------ Exercise inputs

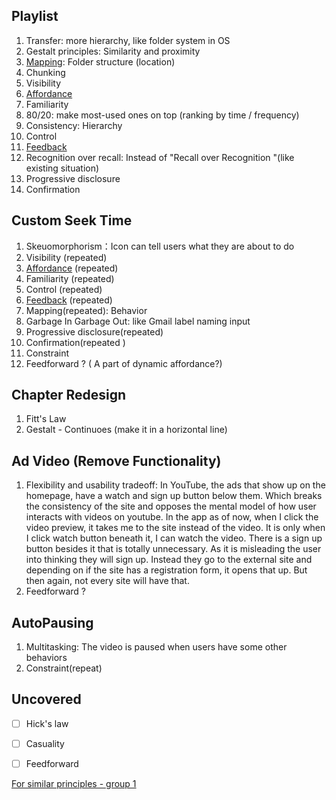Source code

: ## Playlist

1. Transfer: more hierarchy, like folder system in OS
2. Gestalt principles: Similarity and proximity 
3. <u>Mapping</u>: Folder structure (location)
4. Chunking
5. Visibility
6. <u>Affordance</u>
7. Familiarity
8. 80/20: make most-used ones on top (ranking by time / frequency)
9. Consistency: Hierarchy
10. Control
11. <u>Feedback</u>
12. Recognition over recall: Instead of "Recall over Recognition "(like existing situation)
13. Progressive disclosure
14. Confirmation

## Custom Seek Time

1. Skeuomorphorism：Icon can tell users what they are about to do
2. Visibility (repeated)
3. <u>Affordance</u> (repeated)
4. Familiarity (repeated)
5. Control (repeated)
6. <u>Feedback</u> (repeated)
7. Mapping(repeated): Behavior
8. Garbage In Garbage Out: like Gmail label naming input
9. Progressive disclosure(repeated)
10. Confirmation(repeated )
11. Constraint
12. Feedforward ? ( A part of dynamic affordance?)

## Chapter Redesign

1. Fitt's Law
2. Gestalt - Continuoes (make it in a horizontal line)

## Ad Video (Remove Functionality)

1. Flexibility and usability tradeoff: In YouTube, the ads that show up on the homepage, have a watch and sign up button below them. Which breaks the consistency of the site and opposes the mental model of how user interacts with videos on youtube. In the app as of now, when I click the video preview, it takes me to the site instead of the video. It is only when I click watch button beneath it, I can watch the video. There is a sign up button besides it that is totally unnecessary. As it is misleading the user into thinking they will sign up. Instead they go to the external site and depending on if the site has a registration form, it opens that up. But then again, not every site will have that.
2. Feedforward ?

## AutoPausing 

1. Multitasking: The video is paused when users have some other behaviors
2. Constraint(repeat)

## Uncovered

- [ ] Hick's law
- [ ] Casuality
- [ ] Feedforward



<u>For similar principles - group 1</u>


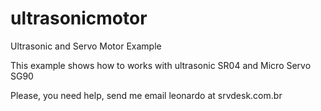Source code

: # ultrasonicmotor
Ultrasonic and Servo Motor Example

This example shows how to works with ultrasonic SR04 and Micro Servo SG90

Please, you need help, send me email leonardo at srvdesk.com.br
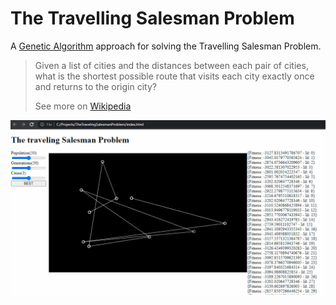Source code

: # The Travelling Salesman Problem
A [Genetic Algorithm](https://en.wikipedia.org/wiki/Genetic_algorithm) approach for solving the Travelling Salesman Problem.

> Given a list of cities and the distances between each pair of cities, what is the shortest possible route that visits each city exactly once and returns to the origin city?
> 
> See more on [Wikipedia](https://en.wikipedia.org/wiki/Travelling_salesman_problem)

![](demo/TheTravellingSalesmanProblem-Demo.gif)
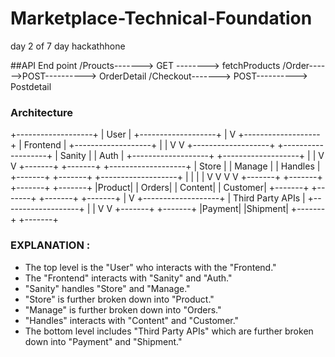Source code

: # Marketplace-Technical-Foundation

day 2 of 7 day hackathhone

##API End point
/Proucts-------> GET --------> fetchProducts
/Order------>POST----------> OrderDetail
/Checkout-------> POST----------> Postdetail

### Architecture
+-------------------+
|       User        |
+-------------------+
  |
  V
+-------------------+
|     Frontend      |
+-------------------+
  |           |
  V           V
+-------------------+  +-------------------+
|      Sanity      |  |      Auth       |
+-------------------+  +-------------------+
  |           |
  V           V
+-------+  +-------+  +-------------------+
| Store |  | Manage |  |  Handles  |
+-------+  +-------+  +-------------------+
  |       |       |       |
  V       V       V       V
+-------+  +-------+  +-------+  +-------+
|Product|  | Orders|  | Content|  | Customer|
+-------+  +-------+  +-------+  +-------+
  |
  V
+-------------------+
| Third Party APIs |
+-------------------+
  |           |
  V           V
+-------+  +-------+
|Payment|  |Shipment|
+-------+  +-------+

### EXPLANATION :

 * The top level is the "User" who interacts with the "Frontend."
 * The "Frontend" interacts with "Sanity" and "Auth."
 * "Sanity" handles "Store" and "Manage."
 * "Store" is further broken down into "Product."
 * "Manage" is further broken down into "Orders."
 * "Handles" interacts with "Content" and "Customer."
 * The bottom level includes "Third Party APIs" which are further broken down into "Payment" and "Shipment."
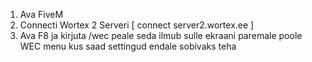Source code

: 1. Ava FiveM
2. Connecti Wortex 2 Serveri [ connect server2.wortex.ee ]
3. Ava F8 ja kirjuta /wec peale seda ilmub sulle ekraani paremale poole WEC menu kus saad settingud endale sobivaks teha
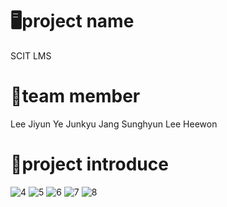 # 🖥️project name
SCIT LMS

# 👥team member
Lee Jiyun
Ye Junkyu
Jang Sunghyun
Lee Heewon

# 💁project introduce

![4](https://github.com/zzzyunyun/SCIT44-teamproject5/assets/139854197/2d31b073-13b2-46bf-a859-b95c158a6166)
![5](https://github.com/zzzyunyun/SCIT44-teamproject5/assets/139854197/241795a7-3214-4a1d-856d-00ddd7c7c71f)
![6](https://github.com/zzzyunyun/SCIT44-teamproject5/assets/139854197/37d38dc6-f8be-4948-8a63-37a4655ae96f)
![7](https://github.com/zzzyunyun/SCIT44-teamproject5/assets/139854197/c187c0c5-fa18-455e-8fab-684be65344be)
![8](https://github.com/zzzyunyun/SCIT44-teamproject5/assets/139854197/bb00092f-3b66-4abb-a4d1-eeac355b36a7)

------------

◆ What you will do ◆
Leaving pictures aside, write out each record above exactly as given.

◆ Answer box ◆
Source code

: ## Playlist

1. Transfer: more hierarchy, like folder system in OS
2. Gestalt principles: Similarity and proximity 
3. <u>Mapping</u>: Folder structure (location)
4. Chunking
5. Visibility
6. <u>Affordance</u>
7. Familiarity
8. 80/20: make most-used ones on top (ranking by time / frequency)
9. Consistency: Hierarchy
10. Control
11. <u>Feedback</u>
12. Recognition over recall: Instead of "Recall over Recognition "(like existing situation)
13. Progressive disclosure
14. Confirmation

## Custom Seek Time

1. Skeuomorphorism：Icon can tell users what they are about to do
2. Visibility (repeated)
3. <u>Affordance</u> (repeated)
4. Familiarity (repeated)
5. Control (repeated)
6. <u>Feedback</u> (repeated)
7. Mapping(repeated): Behavior
8. Garbage In Garbage Out: like Gmail label naming input
9. Progressive disclosure(repeated)
10. Confirmation(repeated )
11. Constraint
12. Feedforward ? ( A part of dynamic affordance?)

## Chapter Redesign

1. Fitt's Law
2. Gestalt - Continuoes (make it in a horizontal line)

## Ad Video (Remove Functionality)

1. Flexibility and usability tradeoff: In YouTube, the ads that show up on the homepage, have a watch and sign up button below them. Which breaks the consistency of the site and opposes the mental model of how user interacts with videos on youtube. In the app as of now, when I click the video preview, it takes me to the site instead of the video. It is only when I click watch button beneath it, I can watch the video. There is a sign up button besides it that is totally unnecessary. As it is misleading the user into thinking they will sign up. Instead they go to the external site and depending on if the site has a registration form, it opens that up. But then again, not every site will have that.
2. Feedforward ?

## AutoPausing 

1. Multitasking: The video is paused when users have some other behaviors
2. Constraint(repeat)

## Uncovered

- [ ] Hick's law
- [ ] Casuality
- [ ] Feedforward



<u>For similar principles - group 1</u>


Source code

: # ultrasonicmotor
Ultrasonic and Servo Motor Example

This example shows how to works with ultrasonic SR04 and Micro Servo SG90

Please, you need help, send me email leonardo at srvdesk.com.br
Source code

: # The Travelling Salesman Problem
A [Genetic Algorithm](https://en.wikipedia.org/wiki/Genetic_algorithm) approach for solving the Travelling Salesman Problem.

> Given a list of cities and the distances between each pair of cities, what is the shortest possible route that visits each city exactly once and returns to the origin city?
> 
> See more on [Wikipedia](https://en.wikipedia.org/wiki/Travelling_salesman_problem)

![](demo/TheTravellingSalesmanProblem-Demo.gif)
Source code

: # Marketplace-Technical-Foundation

day 2 of 7 day hackathhone

##API End point
/Proucts-------> GET --------> fetchProducts
/Order------>POST----------> OrderDetail
/Checkout-------> POST----------> Postdetail

### Architecture
+-------------------+
|       User        |
+-------------------+
  |
  V
+-------------------+
|     Frontend      |
+-------------------+
  |           |
  V           V
+-------------------+  +-------------------+
|      Sanity      |  |      Auth       |
+-------------------+  +-------------------+
  |           |
  V           V
+-------+  +-------+  +-------------------+
| Store |  | Manage |  |  Handles  |
+-------+  +-------+  +-------------------+
  |       |       |       |
  V       V       V       V
+-------+  +-------+  +-------+  +-------+
|Product|  | Orders|  | Content|  | Customer|
+-------+  +-------+  +-------+  +-------+
  |
  V
+-------------------+
| Third Party APIs |
+-------------------+
  |           |
  V           V
+-------+  +-------+
|Payment|  |Shipment|
+-------+  +-------+

### EXPLANATION :

 * The top level is the "User" who interacts with the "Frontend."
 * The "Frontend" interacts with "Sanity" and "Auth."
 * "Sanity" handles "Store" and "Manage."
 * "Store" is further broken down into "Product."
 * "Manage" is further broken down into "Orders."
 * "Handles" interacts with "Content" and "Customer."
 * The bottom level includes "Third Party APIs" which are further broken down into "Payment" and "Shipment."
Source code

: 1. Ava FiveM
2. Connecti Wortex 2 Serveri [ connect server2.wortex.ee ]
3. Ava F8 ja kirjuta /wec peale seda ilmub sulle ekraani paremale poole WEC menu kus saad settingud endale sobivaks teha
 # 🖥️project name
SCIT LMS

# 👥team member
Lee Jiyun
Ye Junkyu
Jang Sunghyun
Lee Heewon

# 💁project introduce

![4](https://github.com/zzzyunyun/SCIT44-teamproject5/assets/139854197/2d31b073-13b2-46bf-a859-b95c158a6166)
![5](https://github.com/zzzyunyun/SCIT44-teamproject5/assets/139854197/241795a7-3214-4a1d-856d-00ddd7c7c71f)
![6](https://github.com/zzzyunyun/SCIT44-teamproject5/assets/139854197/37d38dc6-f8be-4948-8a63-37a4655ae96f)
![7](https://github.com/zzzyunyun/SCIT44-teamproject5/assets/139854197/c187c0c5-fa18-455e-8fab-684be65344be)
![8](https://github.com/zzzyunyun/SCIT44-teamproject5/assets/139854197/bb00092f-3b66-4abb-a4d1-eeac355b36a7)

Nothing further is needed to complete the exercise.